Rachel Dolezal nació “blanca”. Esto es, sus padres se definían como “blancos”: su piel era clara y su cabello rubio. Desde niña convivió con hermanos adoptivos que eran “negros” -en el singular argot estadounidense, “afroamericanos”- y se identificó con ellos. Luego se casó con un negro -otro afroamericano- y, tras divorciarse de él, se empeñó en ser aún más negra. No sólo en sentirse “negra”, y en defender a los negros de la discriminación ancestral que persiste en Estados Unidos, sino en colorearse de negro. Se pintó y rizó el cabello y, según sus enemigos, pasaba largas horas tostándose la piel.
Asumida interna y externamente como negra, se convirtió en la portavoz de una asociación de defensa de los negros en Spokane hasta que sus padres -sus padres blancos, de quienes se hallaba distanciada- expusieron su engaño. ¿Engaño? Aquí sus (escasos) defensores y (múltiples) detractores no coinciden. Los primeros insisten en que las identidades son siempre imaginarias y, al sentirse negra, Rachel en verdad lo era. Los segundos deploran su mentira: para ella, ser negra era una elección, mientras que para los auténticos negros no existe semejante alternativa.
Que todo esto ocurriera cuando un blanco desquiciado entró en una iglesia de Charleston y asesinó a nueve personas -justo por ser negras-, no hizo sino avivar el debate. Lo mismo que la airada reacción de Barack Obama, el primer Presidente “negro” -aunque su madre sea blanca-. En pocos lugares la raza ha tenido mayor peso que en Estados Unidos: hasta hace poco, en todos los formularios uno debía reconocerse como parte de una adscripción particular en un catálogo casi borgiano.

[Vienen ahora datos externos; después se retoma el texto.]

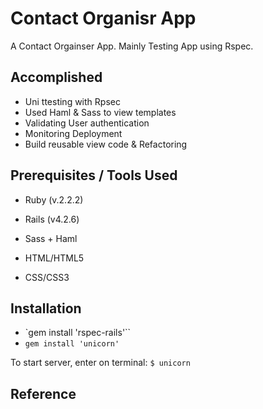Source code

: # Contact Organisr App

A Contact Orgainser App. Mainly Testing App using Rspec.

## Accomplished

* Uni ttesting with Rpsec
* Used Haml & Sass to view templates
* Validating User authentication
* Monitoring Deployment
* Build reusable view code & Refactoring

## Prerequisites / Tools Used

* Ruby (v.2.2.2)

* Rails (v4.2.6)

* Sass + Haml

* HTML/HTML5

* CSS/CSS3

## Installation

* `gem  install 'rspec-rails'``
* `gem install 'unicorn'`

To start server, enter on terminal: `$ unicorn`

## Reference
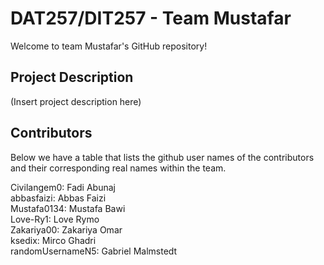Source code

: # DAT257/DIT257 - Team Mustafar

Welcome to team Mustafar's GitHub repository!

## Project Description

(Insert project description here)



## Contributors 

Below we have a table that lists the github user names of the contributors and their corresponding real names within the team.

Civilangem0:       Fadi Abunaj    
abbasfaizi:        Abbas Faizi    
Mustafa0134:       Mustafa Bawi    
Love-Ry1:          Love Rymo        
Zakariya00:        Zakariya Omar    
ksedix:            Mirco Ghadri  
randomUsernameN5:  Gabriel Malmstedt
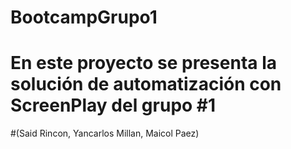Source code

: # BootcampGrupo1
# En este proyecto se presenta la solución de automatización con ScreenPlay del grupo #1 #
#(Said Rincon, Yancarlos Millan, Maicol Paez)
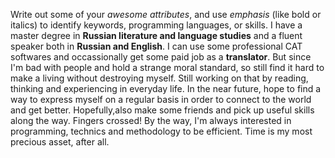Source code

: Write out some of your _awesome attributes_, and use *emphasis* (like bold or italics) to identify keywords, programming languages, or skills. 
I have a master degree in **Russian literature and language studies** and a fluent speaker both in **Russian and English**. I can use some professional CAT softwares and occassionally get some paid job as a **translator**. But since I'm bad with people and hold a strange moral standard, so still find it hard to make a living without destroying myself. Still working on that by reading, thinking and experiencing in everyday life. In the near future, hope to find a way to express myself on a regular basis in order to connect to the world and get better. Hopefully,also make some friends and pick up useful skills along the way. Fingers crossed!
By the way, I'm always interested in programming, technics and methodology to be efficient. Time is my most precious asset, after all.

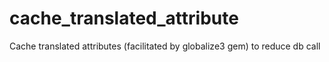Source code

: cache_translated_attribute
==========================

Cache translated attributes (facilitated by globalize3 gem) to reduce db call

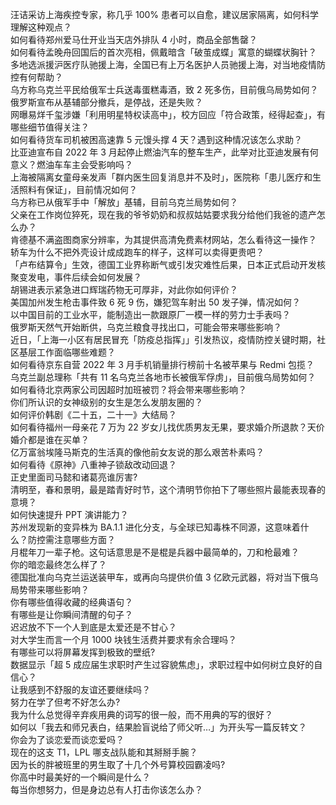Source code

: 汪诘采访上海疾控专家，称几乎 100% 患者可以自愈，建议居家隔离，如何科学理解这种观点？  
如何看待郑州爱马仕开业当天店外排队 4 小时，商品全部售罄？  
如何看待孟晚舟回国后的首次亮相，佩戴暗含「破茧成蝶」寓意的蝴蝶状胸针？  
多地选派援沪医疗队驰援上海，全国已有上万名医护人员驰援上海，对当地疫情防控有何帮助？  
乌方称乌克兰平民给俄军士兵送毒蛋糕毒酒，致 2 死多伤，目前俄乌局势如何？  
俄罗斯宣布从基辅部分撤兵，是停战，还是失败？  
网曝易烊千玺涉嫌「利用明星特权读高中」，校方回应「符合政策，经得起查」，有哪些细节值得关注？  
如何看待货车司机被困高速靠 5 元馒头撑 4 天？遇到这种情况该怎么求助？  
比亚迪宣布自 2022 年 3 月起停止燃油汽车的整车生产，此举对比亚迪发展有何意义？燃油车车主会受影响吗？  
上海被隔离女童母亲发声「群内医生回复消息并不及时」，医院称「患儿医疗和生活照料有保证」，目前情况如何？  
乌方称已从俄军手中「解放」基辅，目前乌克兰局势如何？  
父亲在工作岗位猝死，现在我的爷爷奶奶和叔叔姑姑要求我分给他们我爸的遗产怎么办？  
肯德基不满盗图商家分辨率，为其提供高清免费素材网站，怎么看待这一操作？  
轿车为什么不把外壳设计成成跑车的样子，这样可以卖得更贵吧？  
「卢布结算令」生效，德国工业界称断气或引发灾难性后果，日本正式启动开发核聚变发电，事件后续会如何发展？  
胡锡进表示紧急进口辉瑞药物无可厚非，对此你如何评价？  
美国加州发生枪击事件致 6 死 9 伤，嫌犯驾车射出 50 发子弹，情况如何？  
以中国目前的工业水平，能制造出一款跟原厂一模一样的劳力士手表吗？  
俄罗斯天然气开始断供，乌克兰粮食寻找出口，可能会带来哪些影响？  
近日，「上海一小区有居民冒充「防疫总指挥」」引发热议，疫情防控关键时期，社区基层工作面临哪些难题？  
如何看待京东自营 2022 年 3 月手机销量排行榜前十名被苹果与 Redmi 包揽？  
乌克兰副总理称「共有 11 名乌克兰各地市长被俄军俘虏」，目前俄乌局势如何？  
如何看待北京两家公司因超时加班被罚？将会带来哪些影响？  
你们所认识的女神级别的女生是怎么发朋友圈的？  
如何评价韩剧《二十五，二十一》大结局？  
如何看待福州一母亲花 7 万为 22 岁女儿找优质男友无果，要求婚介所退款？天价婚介都是谁在买单？  
亿万富翁埃隆马斯克的生活真的像他前女友说的那么艰苦朴素吗？  
如何看待《原神》八重神子锁敌改动回退？  
正史里面司马懿和诸葛亮谁厉害?  
清明至，春和景明，最是踏青好时节，这个清明节你拍下了哪些照片最能表现春的意境？  
如何快速提升 PPT 演讲能力？  
苏州发现新的变异株为 BA.1.1 进化分支，与全球已知毒株不同源，这意味着什么？防控需注意哪些方面？  
月棍年刀一辈子枪。这句话意思是不是棍是兵器中最简单的，刀和枪最难？  
你的暗恋最终怎么样了？  
德国批准向乌克兰运送装甲车，或再向乌提供价值 3 亿欧元武器，将对当下俄乌局势带来哪些影响？  
你有哪些值得收藏的经典语句？  
有哪些是让你瞬间清醒的句子？  
迟迟放不下一个人到底是太爱还是不甘心？  
对大学生而言一个月 1000 块钱生活费并要求有余合理吗？  
有哪些可以将屏幕发挥到极致的壁纸?  
数据显示「超 5 成应届生求职时产生过容貌焦虑」，求职过程中如何树立良好的自信心？  
让我感到不舒服的友谊还要继续吗？  
努力在学了但考不好怎么办?  
我为什么总觉得辛弃疾用典的词写的很一般，而不用典的写的很好？  
如何以「我去和师兄表白，结果脸盲说给了师父听…」为开头写一篇反转文？  
你会为了谈恋爱而谈恋爱吗？  
现在的这支 T1，LPL 哪支战队能和其掰掰手腕？  
因为长的胖被班里的男生取了十几个外号算校园霸凌吗?  
你高中时最美好的一个瞬间是什么？  
每当你想努力，但是身边总有人打击你该怎么办？  
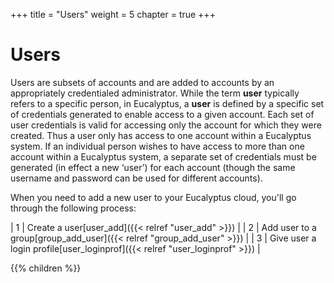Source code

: +++
title = "Users"
weight = 5
chapter = true
+++


# Users
Users are subsets of accounts and are added to accounts by an appropriately credentialed administrator. While the term **user** typically refers to a specific person, in Eucalyptus, a **user** is defined by a specific set of credentials generated to enable access to a given account. Each set of user credentials is valid for accessing only the account for which they were created. Thus a user only has access to one account within a Eucalyptus system. If an individual person wishes to have access to more than one account within a Eucalyptus system, a separate set of credentials must be generated (in effect a new ‘user’) for each account (though the same username and password can be used for different accounts). 

When you need to add a new user to your Eucalyptus cloud, you'll go through the following process: 



| 1 | Create a user[user_add]({{< relref "user_add" >}}) | 
| 2 | Add user to a group[group_add_user]({{< relref "group_add_user" >}}) | 
| 3 | Give user a login profile[user_loginprof]({{< relref "user_loginprof" >}}) | 



{{% children %}}
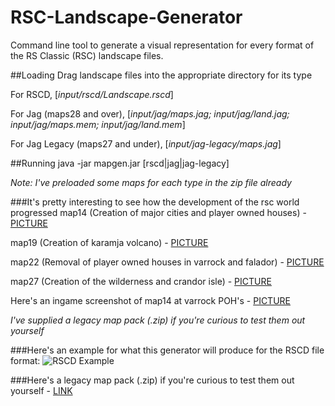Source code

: # RSC-Landscape-Generator
Command line tool to generate a visual representation for every format of the RS Classic (RSC) landscape files.

##Loading
Drag landscape files into the appropriate directory for its type

For RSCD, [*input/rscd/Landscape.rscd*]

For Jag (maps28 and over), [*input/jag/maps.jag; input/jag/land.jag; input/jag/maps.mem; input/jag/land.mem*]

For Jag Legacy (maps27 and under), [*input/jag-legacy/maps.jag*]

##Running
java -jar mapgen.jar [rscd|jag|jag-legacy]

*Note: I've preloaded some maps for each type in the zip file already*

###It's pretty interesting to see how the development of the rsc world progressed
map14  (Creation of major cities and player owned houses) - [PICTURE](http://i.imgur.com/ajV79i1.png "map14")

map19 (Creation of karamja volcano) - [PICTURE](http://i.imgur.com/6VdrKVY.png "map19")

map22 (Removal of player owned houses in varrock and falador) - [PICTURE](http://i.imgur.com/POWUYST.png "map22")

map27 (Creation of the wilderness and crandor isle) - [PICTURE](http://i.imgur.com/AIIFIlG.png "map27")

Here's an ingame screenshot of map14 at varrock POH's - [PICTURE](http://i.imgur.com/9Gj0Icz.png "map14 (ingame)")

*I've supplied a legacy map pack (.zip) if you're curious to test them out yourself*

###Here's an example for what this generator will produce for the RSCD file format:
![RSCD Example](http://i.imgur.com/qPLZVpD.png "RSCD Example")

###Here's a legacy map pack (.zip) if you're curious to test them out yourself - [LINK](https://www.dropbox.com/s/4q4ue36xp8qxoaf/legacy-maps.zip?dl=0 "Legacy Map Pack")
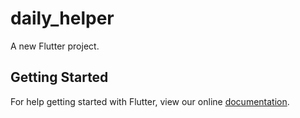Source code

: # daily_helper

A new Flutter project.

## Getting Started

For help getting started with Flutter, view our online
[documentation](https://flutter.io/).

La razón cultural es evidente: esclavitud y discriminación preservados por las leyes -y no sólo por la costumbre, como en México y otras partes- hasta hace apenas unas décadas. Según la regla de la gota de sangre -más radical que las leyes raciales de los nazis-, bastaba un solo antecesor negro, en cualquier grado, para serlo ante la ley. El término “mestizo”, pese a las complicaciones que ha tenido entre nosotros, ni siquiera se emplea. Porque, aunque hoy sepamos que las razas no existen, o que son una perversa invención para asegurar el poder de unos sobre otros, esta mínima diferencia continúa siendo, aquí y allá, una de las mayores fuentes de sufrimiento que persisten en nuestro planeta.